Kein Schnee in Sicht

Frau Holle lässt Zürich weiter im trüben Herbst-Grau sitzen

Angela Rosser, 15. November 2022, 15:14 Uhr
Schon bald flackert die erste Kerze auf dem Adventskranz und es wird Zeit, sich um die Weihnachtsgeschenke zu kümmern. Und der Schnee? Der lässt auf sich warten. Aussergewöhnlich lange, wenn man die vergangenen Jahre anschaut.
Anzeige

Der Herbst im Flachland zeigt sich einseitig und einfarbig. Nämlich grau. Das soll auch noch eine Weile so bleiben. Schnee? Mangelware. Schaut man sich die Statistiken vergangener Jahre an, fällt auf, dass der früheste Schnee im Flachland teils schon im Oktober fiel. Zwischen Mitte November und Anfang Dezember hat es in den vergangenen Jahren oft schon einmal geschneit.

Schnee kommt sonst früher

Nicht so dieses Jahr. Wann es den ersten Schnee bis in die tiefen Lagen geben solle, sei noch nicht abzusehen, schreibt «MeteoNews». Zum Beispiel schneite es am 28. Oktober 2018 bereits bis in tiefe Lagen. In den kommenden Tagen soll es aber noch nicht so weit sein. «Mittelfristig sieht es nicht danach aus, als würde in den nächsten zehn Tage die Schneefallgrenze unter 1000 Meter sinken», erklärt Meteorologe Michael Eichmann

Heisst das, wir sitzen einfach in der grauen Nebelsuppe fest? Ein Blick auf die Prognosen ist ernüchternd. In Zürich bleibt es bewölkt, vereinzelt kann es nachmittags zu Schauern kommen, in der Nacht bleibt es wolkig und mit einer über die Nacht einziehenden Kaltfront wird es wieder nass.

Die grauen Wolken wirken übrigens nur wie Nebel.

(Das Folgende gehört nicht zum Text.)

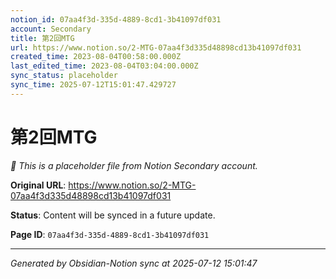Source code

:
 ```yaml
---
notion_id: 07aa4f3d-335d-4889-8cd1-3b41097df031
account: Secondary
title: 第2回MTG
url: https://www.notion.so/2-MTG-07aa4f3d335d48898cd13b41097df031
created_time: 2023-08-04T00:58:00.000Z
last_edited_time: 2023-08-04T03:04:00.000Z
sync_status: placeholder
sync_time: 2025-07-12T15:01:47.429727
---
```


# 第2回MTG

*🔄 This is a placeholder file from Notion Secondary account.*

**Original URL**: https://www.notion.so/2-MTG-07aa4f3d335d48898cd13b41097df031

**Status**: Content will be synced in a future update.

**Page ID**: `07aa4f3d-335d-4889-8cd1-3b41097df031`

---

*Generated by Obsidian-Notion sync at 2025-07-12 15:01:47*
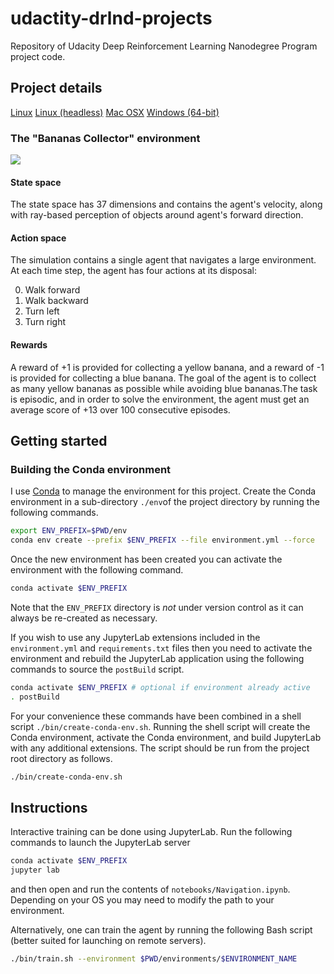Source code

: # udactity-drlnd-projects
Repository of Udacity Deep Reinforcement Learning Nanodegree Program project code.

## Project details

[Linux](https://s3-us-west-1.amazonaws.com/udacity-drlnd/P1/Banana/Banana_Linux.zip) 
[Linux (headless)](https://s3-us-west-1.amazonaws.com/udacity-drlnd/P1/Banana/Banana_Linux_NoVis.zip)
[Mac OSX](https://s3-us-west-1.amazonaws.com/udacity-drlnd/P1/Banana/Banana.app.zip)
[Windows (64-bit)](https://s3-us-west-1.amazonaws.com/udacity-drlnd/P1/Banana/Banana_Windows_x86_64.zip)


### The "Bananas Collector" environment

![](./assets/banana-collector.gif)

#### State space

The state space has 37 dimensions and contains the agent's velocity, along with ray-based 
perception of objects around agent's forward direction. 

#### Action space

The simulation contains a single agent that navigates a large environment. At each time step, the 
agent has four actions at its disposal:

0. Walk forward
1. Walk backward
2. Turn left
3. Turn right

#### Rewards 

A reward of +1 is provided for collecting a yellow banana, and a reward of -1 is provided for 
collecting a blue banana. The goal of the agent is to collect as many yellow bananas as possible 
while avoiding blue bananas.The task is episodic, and in order to solve the environment, the agent 
must get an average score of +13 over 100 consecutive episodes.

## Getting started

### Building the Conda environment

I use [Conda](https://docs.conda.io/en/latest/) to manage the environment for this project. Create 
the Conda environment in a sub-directory `./env`of the project directory by running the following 
commands.

```bash
export ENV_PREFIX=$PWD/env
conda env create --prefix $ENV_PREFIX --file environment.yml --force
```

Once the new environment has been created you can activate the environment with the following 
command.

```bash
conda activate $ENV_PREFIX
```

Note that the `ENV_PREFIX` directory is *not* under version control as it can always be re-created as 
necessary.

If you wish to use any JupyterLab extensions included in the `environment.yml` and `requirements.txt` 
files then you need to activate the environment and rebuild the JupyterLab application using the 
following commands to source the `postBuild` script.

```bash
conda activate $ENV_PREFIX # optional if environment already active
. postBuild
```

For your convenience these commands have been combined in a shell script `./bin/create-conda-env.sh`. 
Running the shell script will create the Conda environment, activate the Conda environment, and 
build JupyterLab with any additional extensions. The script should be run from the project root 
directory as follows.

```bash
./bin/create-conda-env.sh
```

## Instructions

Interactive training can be done using JupyterLab. Run the following commands to launch the 
JupyterLab server

```bash
conda activate $ENV_PREFIX
jupyter lab
```

and then open and run the contents of `notebooks/Navigation.ipynb`. Depending on your OS you may 
need to modify the path to your environment.

Alternatively, one can train the agent by running the following Bash script (better suited for 
launching on remote servers).

```bash
./bin/train.sh --environment $PWD/environments/$ENVIRONMENT_NAME
```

Denn: «Nebel bildet sich nur, wenn das Wetter stabil bleibt und zur Zeit kommen immer wieder Störungen auf, durch die sich die Kalte Luft nicht absetzen kann», erklärt Eichmann das Grau am Himmel.

Kurzes sonniges Aufbäumen

Am Mittwoch schüttet es Richtung Alpen noch einmal, wird dann aber wenigstens sonnig. Die Temperaturen bewegen sich stetig zwischen 7 und 11 Grad. Am Mittwochnachmittag könnte das Quecksilber bis auf dreizehn Grad klettern.

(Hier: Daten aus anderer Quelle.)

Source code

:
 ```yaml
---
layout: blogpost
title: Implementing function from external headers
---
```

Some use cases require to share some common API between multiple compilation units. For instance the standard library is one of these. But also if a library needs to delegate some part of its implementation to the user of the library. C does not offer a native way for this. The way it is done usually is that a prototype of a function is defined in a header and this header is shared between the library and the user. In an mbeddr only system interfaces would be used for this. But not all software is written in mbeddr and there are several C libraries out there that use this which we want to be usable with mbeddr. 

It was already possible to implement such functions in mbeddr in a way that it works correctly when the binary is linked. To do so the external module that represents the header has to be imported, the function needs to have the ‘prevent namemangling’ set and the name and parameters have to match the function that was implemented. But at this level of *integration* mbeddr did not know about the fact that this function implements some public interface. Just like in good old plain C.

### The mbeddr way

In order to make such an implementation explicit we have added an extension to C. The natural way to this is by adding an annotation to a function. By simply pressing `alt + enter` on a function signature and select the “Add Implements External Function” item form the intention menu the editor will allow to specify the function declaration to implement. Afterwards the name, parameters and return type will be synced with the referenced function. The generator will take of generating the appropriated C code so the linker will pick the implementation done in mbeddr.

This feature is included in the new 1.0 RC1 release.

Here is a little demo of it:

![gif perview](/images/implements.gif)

Aufs Wochenende drohen die Temperaturen wieder in den einstelligen Bereich zu fallen. Überhaupt sind wir temperaturtechnisch überdurchschnittlich unterwegs, so der Meteorologe. «Bereits in den ersten zwei November-Wochen befinden wir uns zweieinhalb Grad über dem Durchschnitt», so Eichmann.

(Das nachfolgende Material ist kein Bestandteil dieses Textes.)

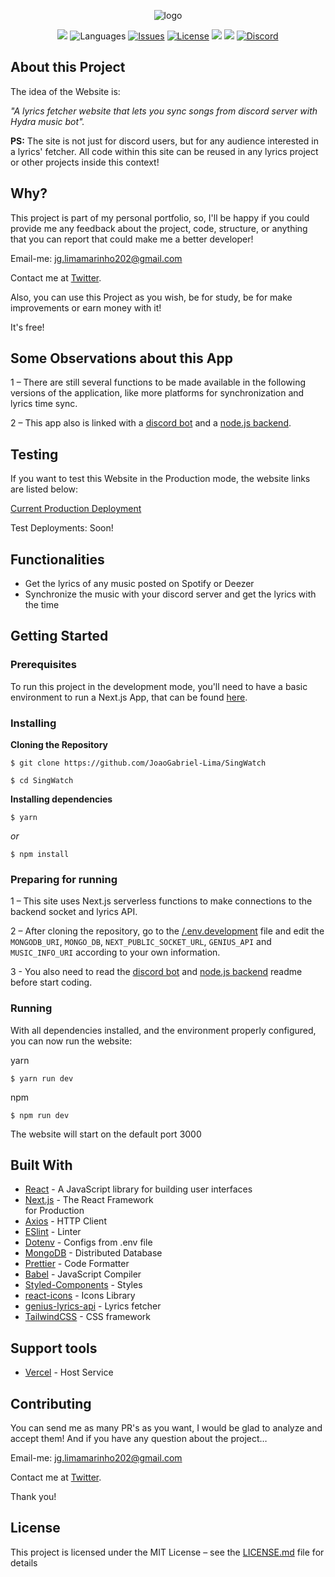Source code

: <p align="center">
<img src="https://github.com/JoaoGabriel-Lima/notemock_website/blob/main/logo.jpg" alt="logo">
</p>
</p>

<p align="center">
<img src="https://img.shields.io/badge/-beta-gold">
<img alt="Languages" src="https://img.shields.io/badge/languages available -1-ffdb56">
<a href="https://github.com/JoaoGabriel-Lima/SingWatch/issues" target="_blank"><img alt="Issues" src="https://img.shields.io/github/issues/JoaoGabriel-Lima/SingWatch?color=ff5c5c"></a>
<a href="https://github.com/JoaoGabriel-Lima/SingWatch/blob/main/LICENSE.md" target="_blank"><img alt="License" src="https://img.shields.io/github/license/JoaoGabriel-Lima/SingWatch?color=37bf5d"></a>
<img src="https://img.shields.io/github/checks-status/JoaoGabriel-Lima/SingWatch/main">
<img src="https://img.shields.io/github/languages/top/JoaoGabriel-Lima/SingWatch">
<a href="https://discord.gg/A8QpetRAmS" target="_blank"><img alt="Discord" src="https://img.shields.io/discord/723176618159243284?color=ff6485"></a>
</p>

## About this Project

The idea of the Website is:

_"A lyrics fetcher website that lets you sync songs from discord server with Hydra music bot"._

**PS:** The site is not just for discord users, but for any audience interested in a lyrics' fetcher. All code within this site can be reused in any lyrics project or other projects inside this context!

## Why?

This project is part of my personal portfolio, so, I'll be happy if you could provide me any feedback about the project, code, structure, or anything that you can report that could make me a better developer!

Email-me: jg.limamarinho202@gmail.com

Contact me at [Twitter](https://twitter.com/juaozin__).

Also, you can use this Project as you wish, be for study, be for make improvements or earn money with it!

It's free!

## Some Observations about this App

1 – There are still several functions to be made available in the following versions of the application, like more platforms for synchronization and lyrics time sync.

2 – This app also is linked with a [discord bot](https://github.com/JoaoGabriel-Lima/singwatchbot) and a [node.js backend](https://github.com/JoaoGabriel-Lima/SingWatch-Backend).

## Testing

If you want to test this Website in the Production mode, the website links are listed below:

[Current Production Deployment](https://sing-watch.vercel.app/)

Test Deployments: Soon!

## Functionalities

- Get the lyrics of any music posted on Spotify or Deezer
- Synchronize the music with your discord server and get the lyrics with the time

## Getting Started

### Prerequisites

To run this project in the development mode, you'll need to have a basic environment to run a Next.js App, that can be found [here](https://nextjs.org/learn/basics/create-nextjs-app?utm_source=next-site&utm_medium=homepage-cta&utm_campaign=next-website).

### Installing

**Cloning the Repository**

```
$ git clone https://github.com/JoaoGabriel-Lima/SingWatch

$ cd SingWatch
```

**Installing dependencies**

```
$ yarn
```

_or_

```
$ npm install
```

### Preparing for running

1 – This site uses Next.js serverless functions to make connections to the backend socket and lyrics API.

2 – After cloning the repository, go to the [/.env.development](https://github.com/JoaoGabriel-Lima/SingWatch/blob/main/.env.development) file and edit the `MONGODB_URI`, `MONGO_DB`, `NEXT_PUBLIC_SOCKET_URL`, `GENIUS_API` and `MUSIC_INFO_URI` according to your own information.

3 - You also need to read the [discord bot](https://github.com/JoaoGabriel-Lima/singwatchbot) and [node.js backend](https://github.com/JoaoGabriel-Lima/SingWatch-Backend) readme before start coding.

### Running

With all dependencies installed, and the environment properly configured, you can now run the website:

yarn

```
$ yarn run dev
```

npm

```
$ npm run dev
```

The website will start on the default port 3000

## Built With

- [React](https://reactjs.org/) - A JavaScript library for building user interfaces
- [Next.js](https://nextjs.org/) - The React Framework  
  for Production
- [Axios](https://github.com/axios/axios) - HTTP Client
- [ESlint](https://eslint.org/) - Linter
- [Dotenv](https://github.com/motdotla/dotenv) - Configs from .env file
- [MongoDB](https://www.mongodb.com/) - Distributed Database
- [Prettier](https://prettier.io/) - Code Formatter
- [Babel](https://babeljs.io/) - JavaScript Compiler
- [Styled-Components](https://www.styled-components.com/) - Styles
- [react-icons](https://react-icons.github.io/react-icons/) - Icons Library
- [genius-lyrics-api](https://www.npmjs.com/package/genius-lyrics-api) - Lyrics fetcher
- [TailwindCSS](https://tailwindcss.com/) - CSS framework

## Support tools

- [Vercel](https://vercel.com/) - Host Service

## Contributing

You can send me as many PR's as you want, I would be glad to analyze and accept them! And if you have any question about the project…

Email-me: jg.limamarinho202@gmail.com

Contact me at [Twitter](https://twitter.com/juaozin__).

Thank you!

## License

This project is licensed under the MIT License – see the [LICENSE.md](https://github.com/JoaoGabriel-Lima/notemock_website/blob/main/LICENSE) file for details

Und die Schneefallgrenze? Diese sollte von 2000 Metern am Donnerstag zum Wochenende hin auf 1000 bis 1100 Meter sinken – bis ganz nach unten ins Flachland schaffen es die Flocken aber immer noch nicht. Wer vor Kälte und Dunkelheit fliehen will, sollte sich übers Wochenende einen Ausflug auf die Alpensüdseite überlegen.